# Your assignment
Each record beneath this line should be returned exactly as it is.

# Task material
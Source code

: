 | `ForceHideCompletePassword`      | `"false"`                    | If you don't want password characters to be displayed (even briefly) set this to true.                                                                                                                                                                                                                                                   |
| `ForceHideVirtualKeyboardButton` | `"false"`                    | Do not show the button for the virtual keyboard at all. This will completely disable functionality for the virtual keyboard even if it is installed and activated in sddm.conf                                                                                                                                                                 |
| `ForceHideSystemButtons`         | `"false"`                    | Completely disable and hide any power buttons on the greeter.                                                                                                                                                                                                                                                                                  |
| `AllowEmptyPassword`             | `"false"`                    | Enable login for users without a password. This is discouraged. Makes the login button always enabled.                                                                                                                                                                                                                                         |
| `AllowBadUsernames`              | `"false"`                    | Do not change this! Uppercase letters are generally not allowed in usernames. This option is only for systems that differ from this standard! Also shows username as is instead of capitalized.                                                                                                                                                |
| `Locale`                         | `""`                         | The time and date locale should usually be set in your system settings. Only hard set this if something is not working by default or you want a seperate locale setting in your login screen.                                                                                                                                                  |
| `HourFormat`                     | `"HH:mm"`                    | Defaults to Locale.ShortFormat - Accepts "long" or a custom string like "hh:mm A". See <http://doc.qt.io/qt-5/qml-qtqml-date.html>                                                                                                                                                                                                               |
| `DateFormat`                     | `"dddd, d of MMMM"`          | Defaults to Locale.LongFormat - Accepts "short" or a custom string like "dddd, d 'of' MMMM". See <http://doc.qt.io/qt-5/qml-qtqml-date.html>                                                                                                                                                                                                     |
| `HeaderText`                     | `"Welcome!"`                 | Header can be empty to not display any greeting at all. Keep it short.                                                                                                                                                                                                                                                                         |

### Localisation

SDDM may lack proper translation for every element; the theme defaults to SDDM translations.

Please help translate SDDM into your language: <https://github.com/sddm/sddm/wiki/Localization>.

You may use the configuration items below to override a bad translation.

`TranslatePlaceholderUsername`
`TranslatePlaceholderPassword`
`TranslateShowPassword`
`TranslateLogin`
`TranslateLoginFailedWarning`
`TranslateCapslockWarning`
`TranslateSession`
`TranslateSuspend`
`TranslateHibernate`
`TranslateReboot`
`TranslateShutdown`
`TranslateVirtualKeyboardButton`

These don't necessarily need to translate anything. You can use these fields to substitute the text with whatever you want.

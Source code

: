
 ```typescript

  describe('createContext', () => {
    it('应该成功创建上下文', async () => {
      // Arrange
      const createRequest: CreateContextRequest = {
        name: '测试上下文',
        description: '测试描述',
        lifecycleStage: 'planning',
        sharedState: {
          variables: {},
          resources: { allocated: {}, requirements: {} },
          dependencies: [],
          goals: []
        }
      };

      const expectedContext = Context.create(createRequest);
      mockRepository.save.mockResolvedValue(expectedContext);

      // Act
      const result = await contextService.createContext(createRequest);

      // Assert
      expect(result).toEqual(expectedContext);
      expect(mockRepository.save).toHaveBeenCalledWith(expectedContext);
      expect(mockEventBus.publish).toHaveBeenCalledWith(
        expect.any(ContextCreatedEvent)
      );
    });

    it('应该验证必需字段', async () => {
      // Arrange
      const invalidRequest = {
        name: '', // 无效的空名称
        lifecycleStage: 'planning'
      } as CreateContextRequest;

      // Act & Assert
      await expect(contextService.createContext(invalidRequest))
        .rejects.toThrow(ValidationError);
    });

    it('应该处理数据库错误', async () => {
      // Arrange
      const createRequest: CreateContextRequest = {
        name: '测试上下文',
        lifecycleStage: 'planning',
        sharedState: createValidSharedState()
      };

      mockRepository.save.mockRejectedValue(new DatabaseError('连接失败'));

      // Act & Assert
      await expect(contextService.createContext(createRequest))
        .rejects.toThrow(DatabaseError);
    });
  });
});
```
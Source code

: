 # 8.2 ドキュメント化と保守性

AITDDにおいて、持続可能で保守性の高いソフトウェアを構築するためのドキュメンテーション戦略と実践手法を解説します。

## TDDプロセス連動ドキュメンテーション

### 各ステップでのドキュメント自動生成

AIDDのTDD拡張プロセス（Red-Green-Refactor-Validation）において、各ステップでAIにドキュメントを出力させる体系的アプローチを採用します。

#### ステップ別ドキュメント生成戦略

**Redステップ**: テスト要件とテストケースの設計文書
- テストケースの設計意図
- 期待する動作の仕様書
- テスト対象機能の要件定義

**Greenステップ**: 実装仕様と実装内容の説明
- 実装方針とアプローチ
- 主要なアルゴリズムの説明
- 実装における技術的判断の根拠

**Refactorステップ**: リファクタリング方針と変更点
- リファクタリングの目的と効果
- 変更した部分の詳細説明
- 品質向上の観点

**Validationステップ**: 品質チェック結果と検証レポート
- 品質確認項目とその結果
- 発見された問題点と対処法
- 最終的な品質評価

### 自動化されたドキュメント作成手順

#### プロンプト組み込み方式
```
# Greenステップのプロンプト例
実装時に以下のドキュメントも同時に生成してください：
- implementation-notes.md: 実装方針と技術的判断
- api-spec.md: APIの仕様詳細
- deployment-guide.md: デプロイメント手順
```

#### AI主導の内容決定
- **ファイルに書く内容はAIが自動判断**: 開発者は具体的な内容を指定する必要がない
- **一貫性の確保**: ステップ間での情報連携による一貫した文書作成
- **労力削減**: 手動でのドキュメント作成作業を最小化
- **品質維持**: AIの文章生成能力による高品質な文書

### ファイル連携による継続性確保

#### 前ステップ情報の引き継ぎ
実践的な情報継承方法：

# Solution
Source code

: | `ForceHideCompletePassword`      | `"false"`                    | If you don't want password characters to be displayed (even briefly) set this to true.                                                                                                                                                                                                                                                   |
| `ForceHideVirtualKeyboardButton` | `"false"`                    | Do not show the button for the virtual keyboard at all. This will completely disable functionality for the virtual keyboard even if it is installed and activated in sddm.conf                                                                                                                                                                 |
| `ForceHideSystemButtons`         | `"false"`                    | Completely disable and hide any power buttons on the greeter.                                                                                                                                                                                                                                                                                  |
| `AllowEmptyPassword`             | `"false"`                    | Enable login for users without a password. This is discouraged. Makes the login button always enabled.                                                                                                                                                                                                                                         |
| `AllowBadUsernames`              | `"false"`                    | Do not change this! Uppercase letters are generally not allowed in usernames. This option is only for systems that differ from this standard! Also shows username as is instead of capitalized.                                                                                                                                                |
| `Locale`                         | `""`                         | The time and date locale should usually be set in your system settings. Only hard set this if something is not working by default or you want a seperate locale setting in your login screen.                                                                                                                                                  |
| `HourFormat`                     | `"HH:mm"`                    | Defaults to Locale.ShortFormat - Accepts "long" or a custom string like "hh:mm A". See <http://doc.qt.io/qt-5/qml-qtqml-date.html>                                                                                                                                                                                                               |
| `DateFormat`                     | `"dddd, d of MMMM"`          | Defaults to Locale.LongFormat - Accepts "short" or a custom string like "dddd, d 'of' MMMM". See <http://doc.qt.io/qt-5/qml-qtqml-date.html>                                                                                                                                                                                                     |
| `HeaderText`                     | `"Welcome!"`                 | Header can be empty to not display any greeting at all. Keep it short.                                                                                                                                                                                                                                                                         |

### Localisation

SDDM may lack proper translation for every element; the theme defaults to SDDM translations.

Please help translate SDDM into your language: <https://github.com/sddm/sddm/wiki/Localization>.

You may use the configuration items below to override a bad translation.

`TranslatePlaceholderUsername`
`TranslatePlaceholderPassword`
`TranslateShowPassword`
`TranslateLogin`
`TranslateLoginFailedWarning`
`TranslateCapslockWarning`
`TranslateSession`
`TranslateSuspend`
`TranslateHibernate`
`TranslateReboot`
`TranslateShutdown`
`TranslateVirtualKeyboardButton`

These don't necessarily need to translate anything. You can use these fields to substitute the text with whatever you want.

Source code

:
 ```typescript

  describe('createContext', () => {
    it('应该成功创建上下文', async () => {
      // Arrange
      const createRequest: CreateContextRequest = {
        name: '测试上下文',
        description: '测试描述',
        lifecycleStage: 'planning',
        sharedState: {
          variables: {},
          resources: { allocated: {}, requirements: {} },
          dependencies: [],
          goals: []
        }
      };

      const expectedContext = Context.create(createRequest);
      mockRepository.save.mockResolvedValue(expectedContext);

      // Act
      const result = await contextService.createContext(createRequest);

      // Assert
      expect(result).toEqual(expectedContext);
      expect(mockRepository.save).toHaveBeenCalledWith(expectedContext);
      expect(mockEventBus.publish).toHaveBeenCalledWith(
        expect.any(ContextCreatedEvent)
      );
    });

    it('应该验证必需字段', async () => {
      // Arrange
      const invalidRequest = {
        name: '', // 无效的空名称
        lifecycleStage: 'planning'
      } as CreateContextRequest;

      // Act & Assert
      await expect(contextService.createContext(invalidRequest))
        .rejects.toThrow(ValidationError);
    });

    it('应该处理数据库错误', async () => {
      // Arrange
      const createRequest: CreateContextRequest = {
        name: '测试上下文',
        lifecycleStage: 'planning',
        sharedState: createValidSharedState()
      };

      mockRepository.save.mockRejectedValue(new DatabaseError('连接失败'));

      // Act & Assert
      await expect(contextService.createContext(createRequest))
        .rejects.toThrow(DatabaseError);
    });
  });
});
```
Source code

: # 8.2 ドキュメント化と保守性

AITDDにおいて、持続可能で保守性の高いソフトウェアを構築するためのドキュメンテーション戦略と実践手法を解説します。

## TDDプロセス連動ドキュメンテーション

### 各ステップでのドキュメント自動生成

AIDDのTDD拡張プロセス（Red-Green-Refactor-Validation）において、各ステップでAIにドキュメントを出力させる体系的アプローチを採用します。

#### ステップ別ドキュメント生成戦略

**Redステップ**: テスト要件とテストケースの設計文書
- テストケースの設計意図
- 期待する動作の仕様書
- テスト対象機能の要件定義

**Greenステップ**: 実装仕様と実装内容の説明
- 実装方針とアプローチ
- 主要なアルゴリズムの説明
- 実装における技術的判断の根拠

**Refactorステップ**: リファクタリング方針と変更点
- リファクタリングの目的と効果
- 変更した部分の詳細説明
- 品質向上の観点

**Validationステップ**: 品質チェック結果と検証レポート
- 品質確認項目とその結果
- 発見された問題点と対処法
- 最終的な品質評価

### 自動化されたドキュメント作成手順

#### プロンプト組み込み方式
```
# Greenステップのプロンプト例
実装時に以下のドキュメントも同時に生成してください：
- implementation-notes.md: 実装方針と技術的判断
- api-spec.md: APIの仕様詳細
- deployment-guide.md: デプロイメント手順
```

#### AI主導の内容決定
- **ファイルに書く内容はAIが自動判断**: 開発者は具体的な内容を指定する必要がない
- **一貫性の確保**: ステップ間での情報連携による一貫した文書作成
- **労力削減**: 手動でのドキュメント作成作業を最小化
- **品質維持**: AIの文章生成能力による高品質な文書

### ファイル連携による継続性確保

#### 前ステップ情報の引き継ぎ
実践的な情報継承方法：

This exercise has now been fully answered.